In 1971 when I was seven, I accompanied my mother and little brother Nicky to the sand dunes on the southern edge of the Silver Strand’s bayside in Coronado.
I can still remember the shock and fear I felt when a security guard with a gun approached us.
“This is private property and you are trespassing,” he said as we bathed along the shore (the area was later developed as the Coronado Cays).
My English mother, who had first encountered the very public beaches of England after surviving the Battle of Britain while a child in war torn London, was outraged.
“How dare that man scare us with his gun while we enjoy the beach.”
That incident occurred just before the California voters approved the passage of the Coastal Act in 1972, which authorized the formation of the Coastal Commission.
“Without the Coastal Act and the Commission, the coast would be inaccessible to ordinary people,” said Patricia McCoy a former member of the Coastal Commission who lives in Imperial Beach.
My oldest son Israel spent the summer working as a California State Lifeguard at the Silver Strand State Beach in Coronado. “I really noticed how truly happy people are at the beach and how many different types of people use the beach,” he said.
“I never take for granted the California’s stunning coast, or the foresight of those who passed the Coastal Act four decades ago to keep it accessible to people all over the state,” said Karen Garrison of the Natural Resources Defense Council.

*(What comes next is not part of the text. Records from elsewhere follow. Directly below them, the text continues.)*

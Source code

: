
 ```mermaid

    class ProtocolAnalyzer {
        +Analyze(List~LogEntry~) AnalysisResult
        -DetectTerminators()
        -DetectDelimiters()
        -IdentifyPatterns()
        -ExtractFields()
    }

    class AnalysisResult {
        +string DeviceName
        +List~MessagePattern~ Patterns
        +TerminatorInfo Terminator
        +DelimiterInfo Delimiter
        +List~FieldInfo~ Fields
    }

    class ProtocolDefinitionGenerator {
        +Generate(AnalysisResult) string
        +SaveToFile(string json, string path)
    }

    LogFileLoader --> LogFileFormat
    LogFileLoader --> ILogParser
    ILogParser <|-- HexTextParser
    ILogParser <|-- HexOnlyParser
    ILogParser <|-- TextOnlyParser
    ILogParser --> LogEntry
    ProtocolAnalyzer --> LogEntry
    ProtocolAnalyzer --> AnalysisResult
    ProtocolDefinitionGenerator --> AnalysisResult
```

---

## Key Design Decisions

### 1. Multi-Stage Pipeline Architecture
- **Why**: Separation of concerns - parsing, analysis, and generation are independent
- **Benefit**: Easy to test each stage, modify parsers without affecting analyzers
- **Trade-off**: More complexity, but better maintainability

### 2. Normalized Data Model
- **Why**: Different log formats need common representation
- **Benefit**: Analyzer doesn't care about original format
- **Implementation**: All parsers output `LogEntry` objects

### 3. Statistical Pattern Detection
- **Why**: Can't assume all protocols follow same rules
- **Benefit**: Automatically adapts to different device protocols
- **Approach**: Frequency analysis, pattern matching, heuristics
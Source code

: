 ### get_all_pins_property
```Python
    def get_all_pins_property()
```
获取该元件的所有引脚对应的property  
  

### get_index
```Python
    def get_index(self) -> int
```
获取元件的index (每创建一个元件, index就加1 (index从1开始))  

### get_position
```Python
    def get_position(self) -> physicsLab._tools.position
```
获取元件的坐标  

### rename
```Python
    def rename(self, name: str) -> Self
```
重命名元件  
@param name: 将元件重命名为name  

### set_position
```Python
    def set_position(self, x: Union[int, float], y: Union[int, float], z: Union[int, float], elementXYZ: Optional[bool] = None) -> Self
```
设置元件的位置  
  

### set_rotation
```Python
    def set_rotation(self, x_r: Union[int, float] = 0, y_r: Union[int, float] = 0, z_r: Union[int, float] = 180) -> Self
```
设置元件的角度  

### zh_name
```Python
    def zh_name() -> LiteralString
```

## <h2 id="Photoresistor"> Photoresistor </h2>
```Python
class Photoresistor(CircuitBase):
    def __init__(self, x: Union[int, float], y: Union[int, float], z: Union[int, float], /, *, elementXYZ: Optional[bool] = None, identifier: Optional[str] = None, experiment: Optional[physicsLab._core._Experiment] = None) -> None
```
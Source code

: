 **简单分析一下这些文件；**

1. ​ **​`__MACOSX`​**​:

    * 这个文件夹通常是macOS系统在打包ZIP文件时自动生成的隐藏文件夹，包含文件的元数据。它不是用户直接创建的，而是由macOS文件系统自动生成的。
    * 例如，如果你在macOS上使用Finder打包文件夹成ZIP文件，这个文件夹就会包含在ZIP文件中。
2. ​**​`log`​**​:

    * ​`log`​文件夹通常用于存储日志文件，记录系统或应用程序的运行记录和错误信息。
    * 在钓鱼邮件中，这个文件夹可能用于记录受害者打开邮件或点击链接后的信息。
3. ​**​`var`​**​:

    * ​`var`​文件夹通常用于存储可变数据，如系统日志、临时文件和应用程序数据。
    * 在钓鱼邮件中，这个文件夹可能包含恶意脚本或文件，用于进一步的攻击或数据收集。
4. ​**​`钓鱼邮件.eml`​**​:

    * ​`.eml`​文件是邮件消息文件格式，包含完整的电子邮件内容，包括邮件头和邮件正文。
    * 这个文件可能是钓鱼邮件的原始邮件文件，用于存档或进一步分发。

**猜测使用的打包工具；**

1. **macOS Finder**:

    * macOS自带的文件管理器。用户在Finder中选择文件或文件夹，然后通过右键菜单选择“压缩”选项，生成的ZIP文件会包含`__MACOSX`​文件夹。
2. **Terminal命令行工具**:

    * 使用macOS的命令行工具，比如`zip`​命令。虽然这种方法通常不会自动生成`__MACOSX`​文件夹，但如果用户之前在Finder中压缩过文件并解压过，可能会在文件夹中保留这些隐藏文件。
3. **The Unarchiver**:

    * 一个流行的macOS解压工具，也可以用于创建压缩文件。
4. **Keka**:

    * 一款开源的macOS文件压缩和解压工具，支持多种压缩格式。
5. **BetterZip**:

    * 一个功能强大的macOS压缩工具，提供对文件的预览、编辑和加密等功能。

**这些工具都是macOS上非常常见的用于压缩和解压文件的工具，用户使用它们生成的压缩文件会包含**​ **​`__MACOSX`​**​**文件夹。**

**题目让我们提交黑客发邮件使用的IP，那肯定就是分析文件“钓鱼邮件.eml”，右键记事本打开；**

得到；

The problem with the Coastal Commission is that the agency, “Can set the rules, but it can’t enforce them,” said Chad Nelsen of the Surfrider Foundation. “Imagine what the roads would be like if the police couldn’t issue traffic tickets. That is essentially the plight of the Coastal Commission with regard to beach access.”
Ten years ago, Wallace “J.” Nichols (who worked with me at WILDCOAST at the time) trekked the 1,200 miles from Oregon to Mexico along the coastal trail. “I witnessed first hand the diversity of people who love the ocean and I saw how some people, particularly around LA, were fighting to keep it for themselves, despite clear laws protecting the coast and providing public access for all.”
For Warner Chabot, “The Coastal Act initiative was the result of public outrage over landowners blocking access to the coast. Now there are more than 1,944 Coast Act violations of which 690 are in Los Angeles County and of those 533 are in Malibu, and 123 are in San Diego.”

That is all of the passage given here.